It turns out that some people do, in fact, want an Open Data Platform.
Despite all of the brouhaha that might have gone down last week, first around Pivotal Software’s Data Event and then at Strata and Hadoop World, some of the vendors and companies that have signed onto the Open Data Platform (ODP) initiative are calling it, “An answer to our Hadoop prayers.” The aforementioned quote comes from Scott Gnau, president of Teradata Labs.
Simon Schmidt, the chief data architect at Union Bank, provided a reason as to why the ODP — a tested reference core of open source Apache Hadoop, Apache Ambari and related Apache source artifacts — was vital for an enterprise like his.
“We can’t maintain an internal staff to do all the testing, compatibility testing and researching of every piece of technology that comes along,” he said, adding that “having some industry people backing these things, giving us the type of indemnification that we require make this (a big data platform) a viable option for us for the long term.”
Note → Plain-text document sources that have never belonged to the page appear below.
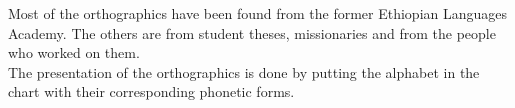 Most of the orthographics have been found from the former Ethiopian
Languages Academy.  The others are from student theses, missionaries and
from the people who worked on them.\\


The presentation of the orthographics is done by putting the alphabet in the
chart with their corresponding phonetic forms.\\

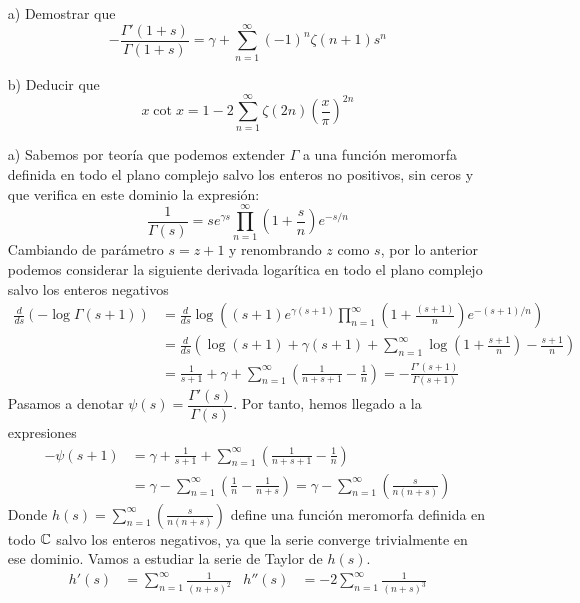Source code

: \documentclass[twoside]{article}
\begin{document}
\begin{ejercicio}{4}
\begin{itemize}
\item[]
\item[a)] Demostrar que
$$
-\frac{\Gamma'(1+s)}{\Gamma(1+s)} = \gamma + \sum_{n=1}^\infty (-1)^n\zeta(n+1)s^n
$$
\item[b)] Deducir que
$$
x\cot x = 1 - 2\sum_{n=1}^\infty\zeta(2n)\left(\frac{x}{\pi}\right)^{2n}
$$
\end{itemize}
\end{ejercicio}
\begin{sol}
\begin{itemize}
\item[]
\item[a)] Sabemos por teoría que podemos extender $Γ$ a una función meromorfa definida en todo el plano complejo salvo los enteros no positivos, sin ceros y que verifica en este dominio la expresión:
\[ \frac{1}{Γ(s)} = s e^{γs} \prod_{n=1}^{∞} \left(1 + \frac{s}{n}\right) e^{-s/n} \]
Cambiando de parámetro $s=z+1$ y renombrando $z$ como $s$, por lo anterior podemos considerar la siguiente derivada logarítica en todo el plano complejo salvo los enteros negativos
\begin{align*}
\frac{d}{ds}\left(-\log \Gamma(s+1)\right) &=  \frac{d}{ds}\log\left((s+1) e^{γ(s+1)} \prod_{n=1}^{∞} \left(1 + \frac{(s+1)}{n}\right) e^{-(s+1)/n}\right)\\
&= \frac{d}{ds}\left( \log(s+1)+\gamma(s+1)+\sum_{n=1}^\infty \log\left(1+\frac{s+1}{n}\right)-\frac{s+1}{n}\right)\\
&= \frac{1}{s+1} +\gamma + \sum_{n=1}^\infty \left(\frac{1}{n+s+1}-\frac{1}{n}\right)= -\frac{\Gamma'(s+1)}{\Gamma(s+1)}
\end{align*}
Pasamos a denotar $\psi(s) = \dfrac{\Gamma'(s)}{\Gamma(s)}$. Por tanto, hemos llegado a la expresiones
\begin{align*}
-\psi(s+1) &= \gamma+\frac{1}{s+1} + \sum_{n=1}^\infty \left(\frac{1}{n+s+1}-\frac{1}{n}\right)\\
& = \gamma -\sum_{n=1}^\infty \left(\frac{1}{n} - \frac{1}{n+s}\right) = \gamma -\sum_{n=1}^\infty \left(\frac{s}{n(n+s)}\right) 
\end{align*}
Donde $h(s)=\sum_{n=1}^\infty \left(\frac{s}{n(n+s)}\right)$ define una función meromorfa definida en todo $\mathbb{C}$ salvo los enteros negativos, ya que la serie converge trivialmente en ese dominio. Vamos a estudiar la serie de Taylor de $h(s)$.
\begin{align*}
h'(s) & = \sum_{n=1}^\infty\frac{1}{(n+s)^2} & h''(s)&=  -2\sum_{n=1}^\infty\frac{1}{(n+s)^3}\\

\end{align*}
\end{itemize}
\end{sol}
\end{document}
That statement, perhaps, answers the question that Gartner Analyst Nick Heudecker posed when we interviewed him shortly after the ODP announcement. ”It’s not clear who’s asking for this.”
An Impetus for Change?
In the same conversation Heudecker also suggested that ODP could be the “catalyst that drives adoption” (of Hadoop).
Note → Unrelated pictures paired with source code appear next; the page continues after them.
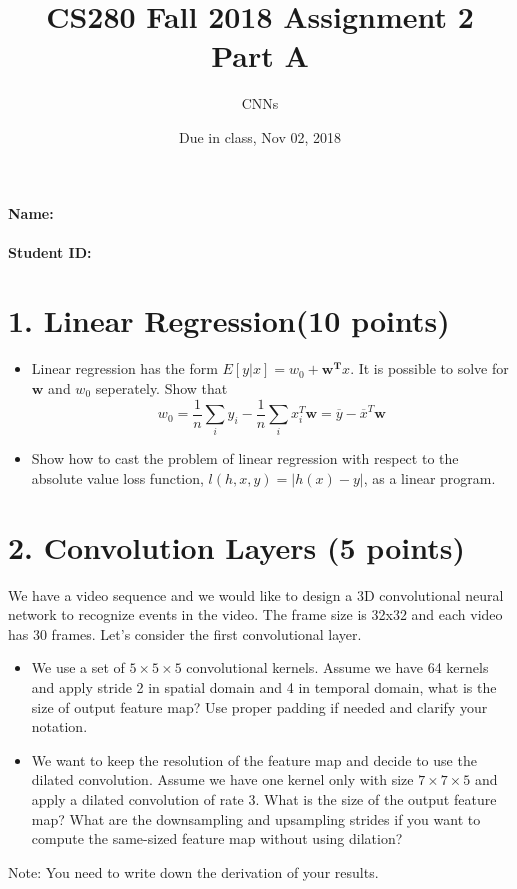 \documentclass[12pt]{article}%
\begin{document}
\title{CS280 Fall 2018 Assignment 2 \\ Part A}
\author{CNNs}
\date{Due in class, Nov 02, 2018}
\maketitle

\paragraph{Name:}

\paragraph{Student ID:}

\newpage

\section*{1. Linear Regression(10 points)}
\begin{itemize}
	\item Linear regression has the form $E[y\lvert x] = w_{0} + \bm{w^{T}}x$. It is possible to solve for $\bm{w}$ and $w_{0}$ seperately. Show that
	\begin{equation*}
	w_{0} = \frac{1}{n}\sum_{i}y_{i} - \frac{1}{n}\sum_{i}x_{i}^{T}\bm{w} = \overline{y} - \overline{x}^{T}\bm{w} 
	\end{equation*}
	
	
	\item Show how to cast the problem of linear regression with respect to the absolute value loss function, $l(h,x,y)=\lvert h(x) - y \rvert$, as a linear program.
\end{itemize}

\section*{2. Convolution Layers (5 points)}
We have a video sequence and we would like to design a 3D convolutional neural network to recognize events in the video. The frame size is 32x32 and each video has 30 frames. Let's consider the first convolutional layer.  
\begin{itemize}
	\item We use a set of $5\times 5\times 5$ convolutional kernels. Assume we have 64 kernels and apply stride 2 in spatial domain and 4 in temporal domain, what is the size of output feature map? Use proper padding if needed and clarify your notation.
	\item We want to keep the resolution of the feature map and decide to use the dilated convolution. Assume we have one kernel only with size $7\times 7\times 5$ and apply a dilated convolution of rate $3$. What is the size of the output feature map? What are the downsampling and upsampling strides if you want to compute the same-sized feature map without using dilation?   
\end{itemize}
Note: You need to write down the derivation of your results.
\newpage
\end{document}
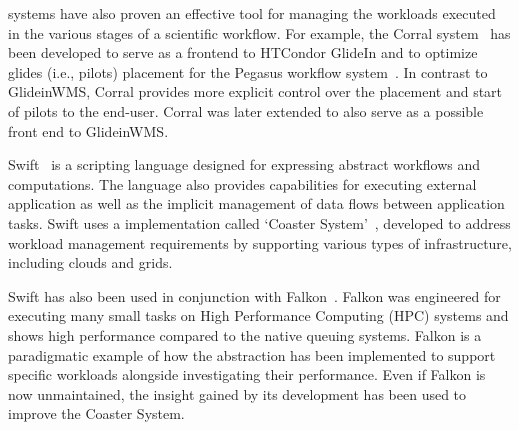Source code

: \documentclass{sig-alternate}
\begin{document}



\pilotjob systems have also proven an effective tool for managing the workloads
executed in the various stages of a scientific workflow. For example, the Corral
system~\cite{rynge2011experiences} has been developed to serve as a frontend to
HTCondor GlideIn and to optimize glides (i.e., pilots) placement for the Pegasus
workflow system~\cite{deelman2015}. In contrast to GlideinWMS, Corral provides
more explicit control over the placement and start of pilots to the end-user.
Corral was later extended to also serve as a possible front end to GlideinWMS.

Swift~\cite{wilde2011swift} is a scripting language designed for expressing
abstract workflows and computations. The language also provides capabilities for
executing external application as well as the implicit management of data flows
between application tasks. Swift uses a \pilot implementation called
`Coaster System'~\cite{coasters_url}, developed to address workload management
requirements by supporting various types of infrastructure, including clouds and
grids.

Swift has also been used in conjunction with Falkon~\cite{raicu2007}. Falkon was
engineered for executing many small tasks on High Performance Computing (HPC)
systems and shows high performance compared to the native queuing systems.
Falkon is a paradigmatic example of how the \pilot abstraction has been
implemented to support specific workloads alongside investigating their
performance. Even if Falkon is now unmaintained, the insight gained by its
development has been used to improve the Coaster System.
\end{document}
While there’s been a great deal of hype around how broadly enterprises are embracing Hadoop, Heudecker said that when he talks to customers, he finds that many are still in an experimental phase. This being the case, they’re probably not yet at a stage where they’d be concerned about vendor lock-in, how the technologies surrounding Hadoop might play together and so on. So it goes to follow that ODP might not yet be relevant to them, and therefore is being received as “a marketing story that makes a lot of noise,” which could, in fact be the case, according to Heudecker.
Whatever it is, it’s certainly a story that Cloudera’s Chief Strategy officer Mike Olson has taken offense to. He’s on record saying that ODP is “antithetical to the open source model and the Apache way."
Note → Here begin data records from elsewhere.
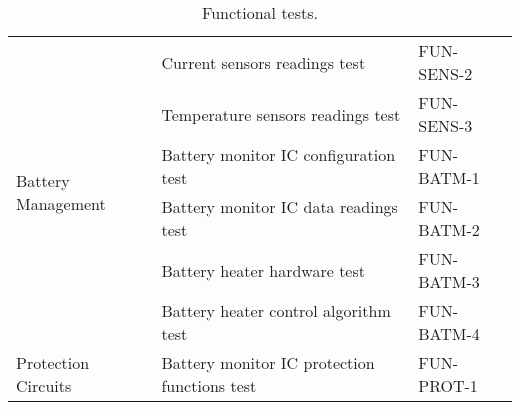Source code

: \begin{table}[htp]
\begin{tabular}{lll}
                                                    & Current sensors readings test                 & FUN-SENS-2     \\
                                                    & Temperature sensors readings test             & FUN-SENS-3     \\
        \midrule
        \multirow{2}{*}{Battery Management}         & Battery monitor IC configuration test         & FUN-BATM-1     \\
                                                    & Battery monitor IC data readings test         & FUN-BATM-2     \\
                                                    & Battery heater hardware test                  & FUN-BATM-3     \\
                                                    & Battery heater control algorithm test         & FUN-BATM-4     \\
        \midrule
        \multirow{1}{*}{Protection Circuits}        & Battery monitor IC protection functions test  & FUN-PROT-1     \\
        \bottomrule
    \end{tabular}
    \caption{Functional tests.}
    \label{tab:functional-tests}
\end{table}


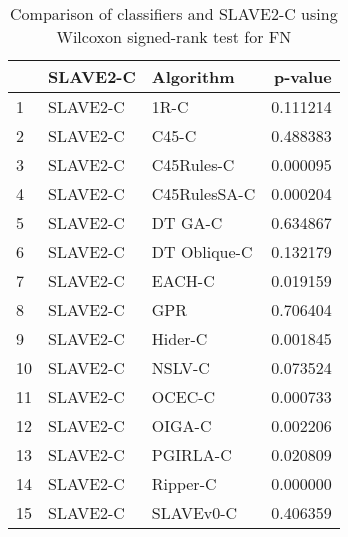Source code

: \begin{table}
\footnotesize
\caption{Comparison of classifiers and SLAVE2-C using Wilcoxon signed-rank test for FN}
\label{tab:SLAVE2-C wilcoxon FN comparison}
\begin{tabular}{lllr}
\hline
 & SLAVE2-C & Algorithm & p-value \\
\hline
1 & SLAVE2-C & 1R-C & 0.111214 \\
2 & SLAVE2-C & C45-C & 0.488383 \\
3 & SLAVE2-C & C45Rules-C & 0.000095 \\
4 & SLAVE2-C & C45RulesSA-C & 0.000204 \\
5 & SLAVE2-C & DT GA-C & 0.634867 \\
6 & SLAVE2-C & DT Oblique-C & 0.132179 \\
7 & SLAVE2-C & EACH-C & 0.019159 \\
8 & SLAVE2-C & GPR & 0.706404 \\
9 & SLAVE2-C & Hider-C & 0.001845 \\
10 & SLAVE2-C & NSLV-C & 0.073524 \\
11 & SLAVE2-C & OCEC-C & 0.000733 \\
12 & SLAVE2-C & OIGA-C & 0.002206 \\
13 & SLAVE2-C & PGIRLA-C & 0.020809 \\
14 & SLAVE2-C & Ripper-C & 0.000000 \\
15 & SLAVE2-C & SLAVEv0-C & 0.406359 \\
\hline
\end{tabular}
\end{table}
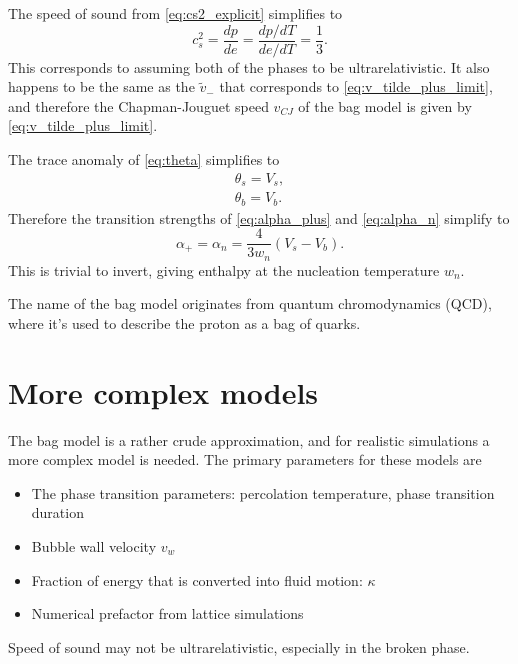 The speed of sound from \eqref{eq:cs2_explicit} simplifies to
\begin{equation}
c_s^2 = \frac{dp}{de} = \frac{dp/dT}{de/dT} = \frac{1}{3}.
\end{equation}
This corresponds to assuming both of the phases to be ultrarelativistic.
It also happens to be the same as the $\tilde{v}_-$ that corresponds to \eqref{eq:v_tilde_plus_limit}, and therefore the Chapman-Jouguet speed $v_{CJ}$ of the bag model is given by \eqref{eq:v_tilde_plus_limit}.

The trace anomaly of \eqref{eq:theta} simplifies to
\begin{align}
\theta_s = V_s, \\
\theta_b = V_b.
\end{align}
Therefore the transition strengths of \eqref{eq:alpha_plus} and \eqref{eq:alpha_n} simplify to
\begin{equation}
\alpha_+ = \alpha_n = \frac{4}{3 w_n} (V_s - V_b).
\label{eq:alpha_n_bag}
\end{equation}
This is trivial to invert, giving enthalpy at the nucleation temperature $w_n$.

The name of the bag model originates from quantum chromodynamics (QCD), where it's used to describe the proton as a bag of quarks.


\section{More complex models}
The bag model is a rather crude approximation, and for realistic simulations a more complex model is needed.
The primary parameters for these models are
\begin{itemize}
    \item The phase transition parameters: percolation temperature, phase transition duration
    \item Bubble wall velocity $v_w$
    \item Fraction of energy that is converted into fluid motion: $\kappa$
    \item Numerical prefactor from lattice simulations
\end{itemize}

Speed of sound may not be ultrarelativistic, especially in the broken phase.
It’s a statement that Adam Kocoloski, CTO of IBM Cloud Data Services and co-founder of Cloudant would likely take exception to.
While referring to something that Cloudera CTO Amr Awadallah said during his keynote at Strata and Hadoop World last Thursday, Kocoloski, speaking before the same audience, made it clear that ODP, is not about “displacing or usurping the Apache Software Foundation’s (ASF) place in the big data ecosystem,” but instead trying to eliminate some of the skew so that customers could more easily extract value from their big data platforms regardless of the vendors they chose.
Lingering Doubts
Cloudera’s Olson also all but called Pivotal and Hortonworks (the latter a Cloudera competitor and founding member of ODP) liars in a blog post he published the morning of the ODP announcement:
“Pivotal and Hortonworks claim that the ODP is driven by an industry-wide longing for standardization in the Apache Hadoop ecosystem. I don’t believe them.”
Olson qualified his statement with the fact that, as of last Tuesday, Cloudera’s partner ecosystem included 1,447 companies and that he’s “not hearing from them that they’re confused about building applications on core Hadoop.”
Craig Rubendall, vice president data platform R&D at SAS, in a blog post, pointed out that some confusion does, in fact, exist. And while his company intends to continue to support all five Hadoop distros — Cloudera, Hortonworks, IBM, MapR and Pivotal — he said that ODP could go a long way in “fostering collaboration across all members of the Hadoop and big data ecosystem,” and reduce the time spent fixing compatibility issues and boost innovation focused on solving our customers’ biggest challenges” instead.
Teradata’s Gnau, also in a blog post, echoed something similar. Referring to “A Prayer for Hadoop,” an article he wrote for Fast Company more than 18 months ago, he explained that he had made “a heartfelt plea to the vendor community that supports Hadoop or offers their own distributions to unify our cause to help make Hadoop easier and more enterprise-ready.”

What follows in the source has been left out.